Department of Biology, Temple University, Philadelphia, PA, USA.
Commun Biol. 2022 Jun 22;5(1):617. doi: 10.1038/s42003-022-03560-0.
Cancer cell genomes change continuously due to mutations, and mutational processes change over time in patients, leaving dynamic signatures in the accumulated genomic variation in tumors. Many computational methods detect the relative activities of known mutation signatures. However, these methods may produce erroneous signatures when applied to individual branches in cancer cell phylogenies. Here, we show that the inference of branch-specific mutational signatures can be improved through a joint analysis of the collections of mutations mapped on proximal branches of the cancer cell phylogeny. This approach reduces the false-positive discovery rate of branch-specific signatures and can sometimes detect faint signatures. An analysis of empirical data from 61 lung cancer patients supports trends based on computer-simulated datasets for which the correct signatures are known. In lung cancer somatic variation, we detect a decreasing trend of smoking-related mutational processes over time and an increasing influence of APOBEC mutational processes as the tumor evolution progresses. These analyses also reveal patterns of conservation and divergence of mutational processes in cell lineages within patients.

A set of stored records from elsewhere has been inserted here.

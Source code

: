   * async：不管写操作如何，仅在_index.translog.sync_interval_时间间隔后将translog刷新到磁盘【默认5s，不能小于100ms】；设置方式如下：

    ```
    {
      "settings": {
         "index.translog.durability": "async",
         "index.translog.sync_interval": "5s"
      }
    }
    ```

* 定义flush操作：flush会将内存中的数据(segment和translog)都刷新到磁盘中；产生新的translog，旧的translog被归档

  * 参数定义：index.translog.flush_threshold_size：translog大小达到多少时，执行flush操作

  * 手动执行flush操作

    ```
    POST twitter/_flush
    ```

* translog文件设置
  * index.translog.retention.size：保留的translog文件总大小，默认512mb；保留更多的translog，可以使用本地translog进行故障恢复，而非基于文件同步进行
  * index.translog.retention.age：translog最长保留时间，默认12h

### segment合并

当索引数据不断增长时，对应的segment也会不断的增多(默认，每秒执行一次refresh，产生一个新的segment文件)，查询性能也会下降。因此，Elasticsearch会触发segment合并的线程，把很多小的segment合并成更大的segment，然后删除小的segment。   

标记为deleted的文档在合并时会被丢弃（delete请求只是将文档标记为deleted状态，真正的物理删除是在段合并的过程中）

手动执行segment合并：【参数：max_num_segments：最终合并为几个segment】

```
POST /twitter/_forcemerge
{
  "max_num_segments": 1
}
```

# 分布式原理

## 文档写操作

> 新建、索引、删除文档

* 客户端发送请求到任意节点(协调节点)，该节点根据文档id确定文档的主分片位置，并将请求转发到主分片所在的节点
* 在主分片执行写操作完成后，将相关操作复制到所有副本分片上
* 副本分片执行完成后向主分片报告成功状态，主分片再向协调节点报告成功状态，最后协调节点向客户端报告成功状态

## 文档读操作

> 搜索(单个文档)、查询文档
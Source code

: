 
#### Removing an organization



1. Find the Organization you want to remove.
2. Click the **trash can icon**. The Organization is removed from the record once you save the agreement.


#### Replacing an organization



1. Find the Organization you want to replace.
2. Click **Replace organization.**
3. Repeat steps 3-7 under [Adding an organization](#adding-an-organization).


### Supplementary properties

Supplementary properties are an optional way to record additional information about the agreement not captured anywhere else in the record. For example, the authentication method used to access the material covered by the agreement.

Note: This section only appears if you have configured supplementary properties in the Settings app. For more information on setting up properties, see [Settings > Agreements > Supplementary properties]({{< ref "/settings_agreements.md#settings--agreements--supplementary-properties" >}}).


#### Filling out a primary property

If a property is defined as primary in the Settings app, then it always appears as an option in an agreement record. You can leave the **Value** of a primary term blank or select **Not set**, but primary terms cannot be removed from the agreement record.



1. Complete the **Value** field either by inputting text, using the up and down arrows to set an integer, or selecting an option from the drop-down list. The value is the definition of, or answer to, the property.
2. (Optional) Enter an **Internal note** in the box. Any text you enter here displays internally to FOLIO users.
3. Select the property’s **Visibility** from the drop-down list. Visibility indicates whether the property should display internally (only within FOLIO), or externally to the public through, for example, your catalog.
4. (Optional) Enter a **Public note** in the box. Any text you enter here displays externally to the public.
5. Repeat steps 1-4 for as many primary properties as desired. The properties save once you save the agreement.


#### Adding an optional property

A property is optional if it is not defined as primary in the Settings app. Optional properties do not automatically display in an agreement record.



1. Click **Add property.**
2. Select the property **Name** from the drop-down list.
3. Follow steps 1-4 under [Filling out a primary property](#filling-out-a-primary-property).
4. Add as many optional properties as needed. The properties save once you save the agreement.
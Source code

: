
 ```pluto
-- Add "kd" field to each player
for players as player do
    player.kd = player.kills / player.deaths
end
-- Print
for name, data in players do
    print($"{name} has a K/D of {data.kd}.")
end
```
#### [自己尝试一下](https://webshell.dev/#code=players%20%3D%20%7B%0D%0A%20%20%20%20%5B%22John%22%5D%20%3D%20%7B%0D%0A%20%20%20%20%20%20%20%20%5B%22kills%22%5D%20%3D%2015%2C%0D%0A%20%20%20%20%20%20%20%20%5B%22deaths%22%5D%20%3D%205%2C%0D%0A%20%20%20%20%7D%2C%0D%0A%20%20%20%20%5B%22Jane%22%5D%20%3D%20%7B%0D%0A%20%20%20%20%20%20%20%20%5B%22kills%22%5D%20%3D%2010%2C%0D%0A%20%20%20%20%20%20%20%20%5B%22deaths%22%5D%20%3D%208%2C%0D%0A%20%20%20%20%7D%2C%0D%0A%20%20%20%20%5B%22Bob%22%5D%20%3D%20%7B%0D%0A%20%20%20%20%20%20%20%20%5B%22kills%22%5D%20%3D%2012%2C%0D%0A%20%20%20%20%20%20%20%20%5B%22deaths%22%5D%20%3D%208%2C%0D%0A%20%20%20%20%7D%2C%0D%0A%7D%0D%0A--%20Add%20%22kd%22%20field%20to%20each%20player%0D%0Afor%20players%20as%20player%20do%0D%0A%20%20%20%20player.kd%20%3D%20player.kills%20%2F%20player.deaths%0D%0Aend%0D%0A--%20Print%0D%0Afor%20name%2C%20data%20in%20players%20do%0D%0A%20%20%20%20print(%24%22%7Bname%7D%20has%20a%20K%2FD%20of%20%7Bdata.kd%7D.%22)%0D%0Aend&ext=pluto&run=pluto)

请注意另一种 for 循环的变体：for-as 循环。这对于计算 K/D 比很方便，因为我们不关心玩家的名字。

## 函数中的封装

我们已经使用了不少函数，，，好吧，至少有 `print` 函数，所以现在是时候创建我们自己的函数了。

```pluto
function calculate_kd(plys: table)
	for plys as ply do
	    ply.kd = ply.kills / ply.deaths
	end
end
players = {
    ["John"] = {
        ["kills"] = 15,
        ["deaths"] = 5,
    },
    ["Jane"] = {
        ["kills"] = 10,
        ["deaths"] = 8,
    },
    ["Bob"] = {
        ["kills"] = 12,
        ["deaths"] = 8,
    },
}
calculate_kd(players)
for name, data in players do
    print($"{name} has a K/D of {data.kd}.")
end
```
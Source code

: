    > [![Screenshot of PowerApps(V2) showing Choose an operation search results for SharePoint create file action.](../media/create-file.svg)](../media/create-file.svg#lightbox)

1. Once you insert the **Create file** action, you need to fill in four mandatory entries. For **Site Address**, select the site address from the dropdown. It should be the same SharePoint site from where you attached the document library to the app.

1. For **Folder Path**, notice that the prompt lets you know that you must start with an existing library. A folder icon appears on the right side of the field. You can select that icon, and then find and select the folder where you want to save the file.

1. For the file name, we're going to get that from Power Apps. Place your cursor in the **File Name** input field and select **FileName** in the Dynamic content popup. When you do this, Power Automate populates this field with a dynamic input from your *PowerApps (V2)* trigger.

由于突变,癌细胞的基因组不断变化,并且在患者中,突变过程随时间而变化,在肿瘤中积累的基因组变异中留下了动态特征。许多计算方法可以检测已知突变特征的相对活性。然而,当将这些方法应用于癌症细胞系统发育的单个分支时,可能会产生错误的特征。在这里,我们表明,通过对癌症细胞系统发育近端分支上映射的突变集合进行联合分析,可以改善分支特异性突变特征的推断。这种方法降低了分支特异性特征的假阳性发现率,有时还可以检测到微弱的特征。对来自 61 位肺癌患者的经验数据的分析支持了基于计算机模拟数据集的趋势,而这些模拟数据集中已知正确的特征。在肺癌体细胞变异中,我们检测到随着时间的推移,与吸烟相关的突变过程呈下降趋势,而 APOBEC 突变过程的影响随着肿瘤的进化而增加。这些分析还揭示了患者内细胞谱系中突变过程的保守和发散模式。